04/04/11              15-859(M) Randomized Algorithms

* amplification via expanders
* expanders and eigenvalues
========================================================================

Today we are going to talk more about expander graphs, and in particular
constant-degree expanders.  Recall these have the property that every
set W of size <= n/2 has |N(W)-W| >= epsilon*|W|, for some constant epsilon>0.

First, is a 2-grid an expander?  No.  Perimeter of W might be
only sqrt(area).  How about 3-d grid?  No.  Surface area might be only
(volume)^{2/3}.  For an expander you need surface area proportional to
volume.  So expanders are intrinsically high-dimensional.

Anupam pointed out nice Gabber-Galil intuition [give intuition]

We're going to show today that expansion implies having an eigenvalue
gap (and therefore rapid mixing as we showed last time) and vice
versa.  Also [before or after?] I wanted to finish and argument from last
time on how expanders can be used to reduce the number of random bits
needed for amplifying the success probability of a randomized algorithm

Expanders for amplification [Impagliazzo & Zuckerman]
-----------------------------------------------------
* Have BPP alg using r random bits, with failure prob 1/100.  Claim: 
can decrease failure to (1/100)^k by using only r + O(k) random bits.
(in contrast to r*k bits if ran k times independently)
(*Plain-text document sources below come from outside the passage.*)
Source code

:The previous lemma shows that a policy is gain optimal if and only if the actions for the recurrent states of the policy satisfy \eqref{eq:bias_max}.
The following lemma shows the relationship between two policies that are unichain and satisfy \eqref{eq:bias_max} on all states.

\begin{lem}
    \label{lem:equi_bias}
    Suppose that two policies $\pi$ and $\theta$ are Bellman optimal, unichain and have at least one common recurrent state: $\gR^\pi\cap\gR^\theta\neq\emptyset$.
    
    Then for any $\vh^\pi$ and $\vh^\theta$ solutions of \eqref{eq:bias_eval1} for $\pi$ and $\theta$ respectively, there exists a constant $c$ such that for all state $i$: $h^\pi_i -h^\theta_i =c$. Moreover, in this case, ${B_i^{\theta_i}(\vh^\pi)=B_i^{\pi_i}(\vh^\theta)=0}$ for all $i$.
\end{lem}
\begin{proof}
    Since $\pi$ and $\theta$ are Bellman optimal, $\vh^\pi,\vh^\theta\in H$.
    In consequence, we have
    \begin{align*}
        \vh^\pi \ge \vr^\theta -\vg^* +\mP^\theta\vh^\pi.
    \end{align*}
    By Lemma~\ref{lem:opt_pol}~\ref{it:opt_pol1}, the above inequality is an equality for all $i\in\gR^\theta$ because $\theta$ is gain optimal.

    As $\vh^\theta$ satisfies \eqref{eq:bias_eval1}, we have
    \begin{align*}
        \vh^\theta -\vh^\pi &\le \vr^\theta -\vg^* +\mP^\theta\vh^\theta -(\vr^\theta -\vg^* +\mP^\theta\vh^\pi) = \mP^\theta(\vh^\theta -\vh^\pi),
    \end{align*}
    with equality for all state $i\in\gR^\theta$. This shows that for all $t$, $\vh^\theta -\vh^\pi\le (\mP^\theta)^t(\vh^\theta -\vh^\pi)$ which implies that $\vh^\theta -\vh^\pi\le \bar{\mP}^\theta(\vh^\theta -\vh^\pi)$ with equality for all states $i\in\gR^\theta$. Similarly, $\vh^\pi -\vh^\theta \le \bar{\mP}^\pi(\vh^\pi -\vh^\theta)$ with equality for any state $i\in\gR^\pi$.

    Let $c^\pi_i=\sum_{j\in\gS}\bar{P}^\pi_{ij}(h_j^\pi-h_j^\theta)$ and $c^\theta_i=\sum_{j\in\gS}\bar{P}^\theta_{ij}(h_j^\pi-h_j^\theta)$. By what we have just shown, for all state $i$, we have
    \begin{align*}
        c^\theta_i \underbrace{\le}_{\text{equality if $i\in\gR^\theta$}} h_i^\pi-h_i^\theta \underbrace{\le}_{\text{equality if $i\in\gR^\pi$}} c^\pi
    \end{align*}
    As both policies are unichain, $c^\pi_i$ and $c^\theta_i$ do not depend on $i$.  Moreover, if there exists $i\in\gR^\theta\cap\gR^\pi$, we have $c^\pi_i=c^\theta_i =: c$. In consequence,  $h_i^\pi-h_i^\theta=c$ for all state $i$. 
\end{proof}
* Idea: set up implicit expander graph with one node for each string of
length r, and imagine we color nodes ``good'' or ``bad'' depending on
whether they cause the BPP algorithm to answer correctly or not (so
99% of the nodes are good).  Start at random initial position and then
do a random walk.  Only need constant random bits per step.  Sample
every \beta steps (ie., run the BPP alg using the current node as its
random input) where \beta is defined to make 2nd largest eigenvalue of
R = M^\beta at most 1/10.  Sample 42k times and take majority
vote.  What we want is for it to be very unlikely that more than half
of samples are bad nodes.

* We'd like to say that no matter where you start, after running one
step of R, there's at most 1/5 chance of being at a bad node.  Can't
quite get this.  But, get something similar by looking at L_2
length.  In particular, for any vector p, 

	sqrt(sum of squares of bad entries of pR) <= 1/5 *(L_2 length of p).
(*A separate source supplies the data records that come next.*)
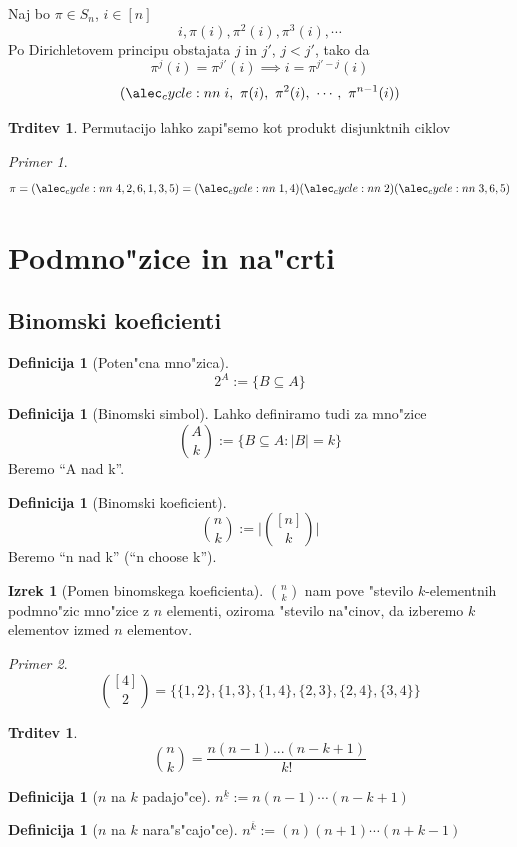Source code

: \documentclass[a4paper,12pt]{article}
\theoremstyle{definition}
\newtheorem{defn}[counter]{Definicija}
\newtheorem{claim}[counter]{Trditev}
\newtheorem{theorem}[counter]{Izrek}
\theoremstyle{remark}
\newtheorem*{ex}{Primer}
\begin{document}
\label{TODO: what is this}
Naj bo $\pi \in S_n$, $i \in [n]$
\[i, \pi (i), \pi^2(i), \pi^3(i), \cdots\]
Po Dirichletovem principu obstajata $j$ in $j'$, $j < j'$, tako da
\[ \pi^j(i) = \pi^{j'}(i) \implies i = \pi^{j'-j}(i) \]
\[\cycle{i,\ \pi(i),\ \pi^2(i),\ \cdots,\ \pi^{n - 1}(i)}\]
\begin{claim}
	Permutacijo lahko zapi"semo kot produkt disjunktnih ciklov
\end{claim}
\begin{ex}
	\[\pi = \cycle{4,2,6,1,3,5} = \cycle{1, 4}\cycle{2}\cycle{3,6,5}\]
\end{ex}

\section{Podmno"zice in na"crti}
\subsection{Binomski koeficienti}
\begin{defn}[Poten"cna mno"zica]
	\[2^A := \{B \subseteq A\}\]
\end{defn}
\begin{defn}[Binomski simbol]
	Lahko definiramo tudi za mno"zice
	\[\binom{A}{k} := \{B \subseteq A: |B| = k\}\]
	Beremo ``A  nad k''.
\end{defn}
\begin{defn}[Binomski koeficient]
	\[\binom{n}{k} := \bigg|\binom{[n]}{k}\bigg|\]
	Beremo ``n nad k'' (``n choose k'').
\end{defn}

\begin{theorem}[Pomen binomskega koeficienta]
	$\binom{n}{k}$ nam pove "stevilo $k$-elementnih podmno"zic mno"zice z $n$ elementi, oziroma "stevilo na"cinov, da izberemo $k$ elementov izmed $n$ elementov.
\end{theorem}
\begin{ex}
	\[\binom{[4]}{2} = \{\{1, 2\}, \{1, 3\}, \{1, 4\}, \{2, 3\}, \{2, 4\}, \{3, 4\}\}\]
\end{ex}

\begin{claim}
	\[\binom{n}{k}=\frac{n(n-1)...(n-k+1)}{k!}\]
\end{claim}
\begin{defn}[$n$ na $k$ padajo"ce]
	$n^{\underline{k}} := n(n-1)\cdots(n-k+1)$\\
\end{defn}
\begin{defn}[$n$ na $k$ nara"s"cajo"ce]
	$n^{\overline{k}} := (n)(n+1)\cdots(n+k-1)$
\end{defn}
\end{document}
Proof: say eigenvectors are e_1, e_2, ... where e_1 = (1/n,...,1/n).
All orthogonal.

  Let p = x + y, where x = e_1, y = c_2e_2 + ... + c_ne_n

  For convenience, define Z as matrix that zeroes out all the good entries.  
  I.e., Z is identity but where have zeroed out entries for good nodes.
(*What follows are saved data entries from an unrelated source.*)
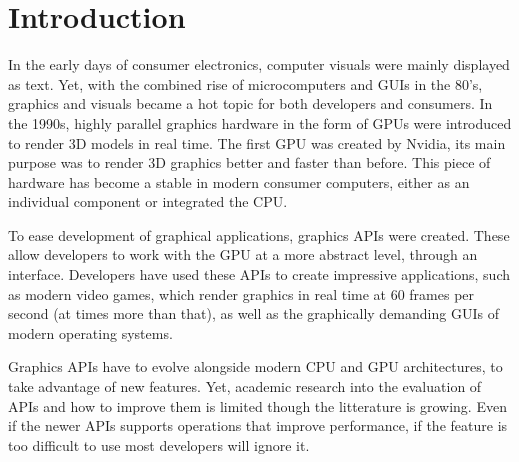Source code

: \chapter{Introduction}\label{ch:introduction} 
In the early days of consumer electronics, computer visuals were mainly displayed as text.
Yet, with the combined rise of microcomputers and \glspl{GUI} in the 80's, graphics and visuals became a hot topic for both developers and consumers. 
In the 1990s, highly parallel graphics hardware in the form of \glspl{GPU} were introduced to render 3D models in real time.
The first \gls{GPU} was created by Nvidia, its main purpose was to render 3D graphics better and faster than before. \cite{NvidiaFirstGPU} 
This piece of hardware has become a stable in modern consumer computers, either as an individual component or integrated the CPU.

To ease development of graphical applications, graphics \glspl{API} were created. 
These allow developers to work with the GPU at a more abstract level, through an interface.
Developers have used these \glspl{API} to create impressive applications, such as modern video games, which render graphics in real time at 60 frames per second (at times more than that), as well as the graphically demanding \glspl{GUI} of modern operating systems.

Graphics \glspl{API} have to evolve alongside modern CPU and GPU architectures, to take advantage of new features. 
Yet, academic research into the evaluation of \glspl{API} and how to improve them is limited though the litterature is growing.
Even if the newer \glspl{API} supports operations that improve performance, if the feature is too difficult to use most developers will ignore it.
  So, our goal is to show that ||pRZ|| <= 1/5 * ||p||.

  Look at x: ||xRZ|| = ||xZ|| <= 1/10 * ||x||.  [because 10 = sqrt(100)]

  Look at y: ||yRZ|| <= ||yR|| 
              = ||c_2 lambda_2^beta e_2 + ...+ c_n lambda_n^beta e_n||
             <= 1/10 * ||y||.   [since each component shrunk by 1/10]

  So,
	||pRZ|| <= ||xRZ|| + ||yRZ||   (triangle inequality)
                <= 1/10||x|| + 1/10||y||
                <= 1/5 * ||p||

(Note: this also shows that ||pRRZ|| <= 1/5 * ||p||, etc.)

Intuitively, if p was "spread out" already, then so is pR, and
multiplying by Z is zeroing out a lot of weight of entries.  On the
other hand, if p is highly concentrated, then multiplying by R by
itself is decreasing the L_2 length by spreading out the distribution.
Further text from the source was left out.